TASK STATEMENT:
Without skipping anything, print all of the data exactly.
------------------------------------------------
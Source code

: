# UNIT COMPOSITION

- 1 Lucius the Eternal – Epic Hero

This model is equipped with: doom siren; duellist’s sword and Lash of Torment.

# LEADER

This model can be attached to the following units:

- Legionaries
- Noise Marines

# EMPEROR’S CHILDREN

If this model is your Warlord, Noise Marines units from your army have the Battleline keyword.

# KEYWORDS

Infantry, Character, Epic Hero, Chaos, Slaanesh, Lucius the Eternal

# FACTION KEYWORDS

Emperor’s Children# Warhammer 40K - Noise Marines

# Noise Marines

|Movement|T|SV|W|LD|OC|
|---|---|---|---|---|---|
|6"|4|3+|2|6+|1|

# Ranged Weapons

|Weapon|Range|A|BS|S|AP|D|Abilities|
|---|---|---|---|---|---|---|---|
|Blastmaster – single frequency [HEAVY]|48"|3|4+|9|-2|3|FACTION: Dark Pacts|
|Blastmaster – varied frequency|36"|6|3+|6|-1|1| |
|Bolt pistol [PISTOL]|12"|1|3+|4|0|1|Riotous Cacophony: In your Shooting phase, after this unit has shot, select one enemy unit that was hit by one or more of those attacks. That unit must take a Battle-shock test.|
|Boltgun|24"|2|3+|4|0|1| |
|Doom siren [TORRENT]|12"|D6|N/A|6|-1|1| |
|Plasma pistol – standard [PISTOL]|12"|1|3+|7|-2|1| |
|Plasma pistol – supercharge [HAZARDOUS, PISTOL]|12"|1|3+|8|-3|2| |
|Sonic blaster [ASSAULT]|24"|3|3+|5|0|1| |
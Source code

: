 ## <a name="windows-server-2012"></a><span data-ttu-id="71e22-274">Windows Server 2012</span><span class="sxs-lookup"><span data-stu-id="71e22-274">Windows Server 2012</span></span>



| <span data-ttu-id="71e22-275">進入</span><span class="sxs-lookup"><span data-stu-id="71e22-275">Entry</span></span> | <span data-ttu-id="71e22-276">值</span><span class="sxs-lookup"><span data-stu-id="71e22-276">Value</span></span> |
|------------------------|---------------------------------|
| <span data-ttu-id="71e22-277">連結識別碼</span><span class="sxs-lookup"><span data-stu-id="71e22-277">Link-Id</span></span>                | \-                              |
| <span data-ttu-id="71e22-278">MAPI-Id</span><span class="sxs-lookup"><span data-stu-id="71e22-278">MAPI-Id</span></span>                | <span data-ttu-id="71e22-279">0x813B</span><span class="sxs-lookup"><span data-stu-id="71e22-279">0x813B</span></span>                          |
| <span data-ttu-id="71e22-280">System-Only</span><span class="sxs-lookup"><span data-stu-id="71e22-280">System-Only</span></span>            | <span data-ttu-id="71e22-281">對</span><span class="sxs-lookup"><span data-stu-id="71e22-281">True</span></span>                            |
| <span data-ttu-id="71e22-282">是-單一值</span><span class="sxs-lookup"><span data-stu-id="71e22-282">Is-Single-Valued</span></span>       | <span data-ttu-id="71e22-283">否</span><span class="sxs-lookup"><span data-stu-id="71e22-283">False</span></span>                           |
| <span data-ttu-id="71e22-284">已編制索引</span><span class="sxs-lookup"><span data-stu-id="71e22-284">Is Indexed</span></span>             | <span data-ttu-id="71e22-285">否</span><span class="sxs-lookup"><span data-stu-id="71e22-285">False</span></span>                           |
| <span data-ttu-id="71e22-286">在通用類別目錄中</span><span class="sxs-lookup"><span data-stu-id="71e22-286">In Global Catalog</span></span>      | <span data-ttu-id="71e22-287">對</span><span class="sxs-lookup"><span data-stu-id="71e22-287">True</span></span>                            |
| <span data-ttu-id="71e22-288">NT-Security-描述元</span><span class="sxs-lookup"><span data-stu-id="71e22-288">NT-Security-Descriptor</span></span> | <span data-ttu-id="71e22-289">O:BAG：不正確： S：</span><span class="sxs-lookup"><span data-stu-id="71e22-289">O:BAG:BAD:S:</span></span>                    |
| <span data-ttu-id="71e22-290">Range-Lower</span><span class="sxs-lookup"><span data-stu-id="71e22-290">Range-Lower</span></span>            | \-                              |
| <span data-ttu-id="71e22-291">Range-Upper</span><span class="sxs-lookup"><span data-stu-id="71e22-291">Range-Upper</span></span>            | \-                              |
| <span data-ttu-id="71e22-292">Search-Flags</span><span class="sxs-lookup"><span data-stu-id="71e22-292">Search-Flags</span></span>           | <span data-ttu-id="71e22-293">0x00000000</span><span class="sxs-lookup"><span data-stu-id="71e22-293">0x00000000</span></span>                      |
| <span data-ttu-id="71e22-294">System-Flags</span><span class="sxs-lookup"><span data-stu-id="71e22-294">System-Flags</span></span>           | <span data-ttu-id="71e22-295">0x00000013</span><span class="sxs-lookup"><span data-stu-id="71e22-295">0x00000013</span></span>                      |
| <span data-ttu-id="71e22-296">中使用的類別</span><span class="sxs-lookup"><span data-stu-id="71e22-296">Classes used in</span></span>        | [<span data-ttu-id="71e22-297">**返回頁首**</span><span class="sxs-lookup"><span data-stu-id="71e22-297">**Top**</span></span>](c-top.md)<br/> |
------------------------------------------------
FINAL ANSWER:
Source code

:# UNIT COMPOSITION

- 1 Lucius the Eternal – Epic Hero

This model is equipped with: doom siren; duellist’s sword and Lash of Torment.

# LEADER

This model can be attached to the following units:

- Legionaries
- Noise Marines

# EMPEROR’S CHILDREN

If this model is your Warlord, Noise Marines units from your army have the Battleline keyword.

# KEYWORDS

Infantry, Character, Epic Hero, Chaos, Slaanesh, Lucius the Eternal

# FACTION KEYWORDS

Emperor’s Children# Warhammer 40K - Noise Marines

# Noise Marines

|Movement|T|SV|W|LD|OC|
|---|---|---|---|---|---|
|6"|4|3+|2|6+|1|

# Ranged Weapons

|Weapon|Range|A|BS|S|AP|D|Abilities|
|---|---|---|---|---|---|---|---|
|Blastmaster – single frequency [HEAVY]|48"|3|4+|9|-2|3|FACTION: Dark Pacts|
|Blastmaster – varied frequency|36"|6|3+|6|-1|1| |
|Bolt pistol [PISTOL]|12"|1|3+|4|0|1|Riotous Cacophony: In your Shooting phase, after this unit has shot, select one enemy unit that was hit by one or more of those attacks. That unit must take a Battle-shock test.|
|Boltgun|24"|2|3+|4|0|1| |
|Doom siren [TORRENT]|12"|D6|N/A|6|-1|1| |
|Plasma pistol – standard [PISTOL]|12"|1|3+|7|-2|1| |
|Plasma pistol – supercharge [HAZARDOUS, PISTOL]|12"|1|3+|8|-3|2| |
|Sonic blaster [ASSAULT]|24"|3|3+|5|0|1| |
Source code

: ## <a name="windows-server-2012"></a><span data-ttu-id="71e22-274">Windows Server 2012</span><span class="sxs-lookup"><span data-stu-id="71e22-274">Windows Server 2012</span></span>



| <span data-ttu-id="71e22-275">進入</span><span class="sxs-lookup"><span data-stu-id="71e22-275">Entry</span></span> | <span data-ttu-id="71e22-276">值</span><span class="sxs-lookup"><span data-stu-id="71e22-276">Value</span></span> |
|------------------------|---------------------------------|
| <span data-ttu-id="71e22-277">連結識別碼</span><span class="sxs-lookup"><span data-stu-id="71e22-277">Link-Id</span></span>                | \-                              |
| <span data-ttu-id="71e22-278">MAPI-Id</span><span class="sxs-lookup"><span data-stu-id="71e22-278">MAPI-Id</span></span>                | <span data-ttu-id="71e22-279">0x813B</span><span class="sxs-lookup"><span data-stu-id="71e22-279">0x813B</span></span>                          |
| <span data-ttu-id="71e22-280">System-Only</span><span class="sxs-lookup"><span data-stu-id="71e22-280">System-Only</span></span>            | <span data-ttu-id="71e22-281">對</span><span class="sxs-lookup"><span data-stu-id="71e22-281">True</span></span>                            |
| <span data-ttu-id="71e22-282">是-單一值</span><span class="sxs-lookup"><span data-stu-id="71e22-282">Is-Single-Valued</span></span>       | <span data-ttu-id="71e22-283">否</span><span class="sxs-lookup"><span data-stu-id="71e22-283">False</span></span>                           |
| <span data-ttu-id="71e22-284">已編制索引</span><span class="sxs-lookup"><span data-stu-id="71e22-284">Is Indexed</span></span>             | <span data-ttu-id="71e22-285">否</span><span class="sxs-lookup"><span data-stu-id="71e22-285">False</span></span>                           |
| <span data-ttu-id="71e22-286">在通用類別目錄中</span><span class="sxs-lookup"><span data-stu-id="71e22-286">In Global Catalog</span></span>      | <span data-ttu-id="71e22-287">對</span><span class="sxs-lookup"><span data-stu-id="71e22-287">True</span></span>                            |
| <span data-ttu-id="71e22-288">NT-Security-描述元</span><span class="sxs-lookup"><span data-stu-id="71e22-288">NT-Security-Descriptor</span></span> | <span data-ttu-id="71e22-289">O:BAG：不正確： S：</span><span class="sxs-lookup"><span data-stu-id="71e22-289">O:BAG:BAD:S:</span></span>                    |
| <span data-ttu-id="71e22-290">Range-Lower</span><span class="sxs-lookup"><span data-stu-id="71e22-290">Range-Lower</span></span>            | \-                              |
| <span data-ttu-id="71e22-291">Range-Upper</span><span class="sxs-lookup"><span data-stu-id="71e22-291">Range-Upper</span></span>            | \-                              |
| <span data-ttu-id="71e22-292">Search-Flags</span><span class="sxs-lookup"><span data-stu-id="71e22-292">Search-Flags</span></span>           | <span data-ttu-id="71e22-293">0x00000000</span><span class="sxs-lookup"><span data-stu-id="71e22-293">0x00000000</span></span>                      |
| <span data-ttu-id="71e22-294">System-Flags</span><span class="sxs-lookup"><span data-stu-id="71e22-294">System-Flags</span></span>           | <span data-ttu-id="71e22-295">0x00000013</span><span class="sxs-lookup"><span data-stu-id="71e22-295">0x00000013</span></span>                      |
| <span data-ttu-id="71e22-296">中使用的類別</span><span class="sxs-lookup"><span data-stu-id="71e22-296">Classes used in</span></span>        | [<span data-ttu-id="71e22-297">**返回頁首**</span><span class="sxs-lookup"><span data-stu-id="71e22-297">**Top**</span></span>](c-top.md)<br/> |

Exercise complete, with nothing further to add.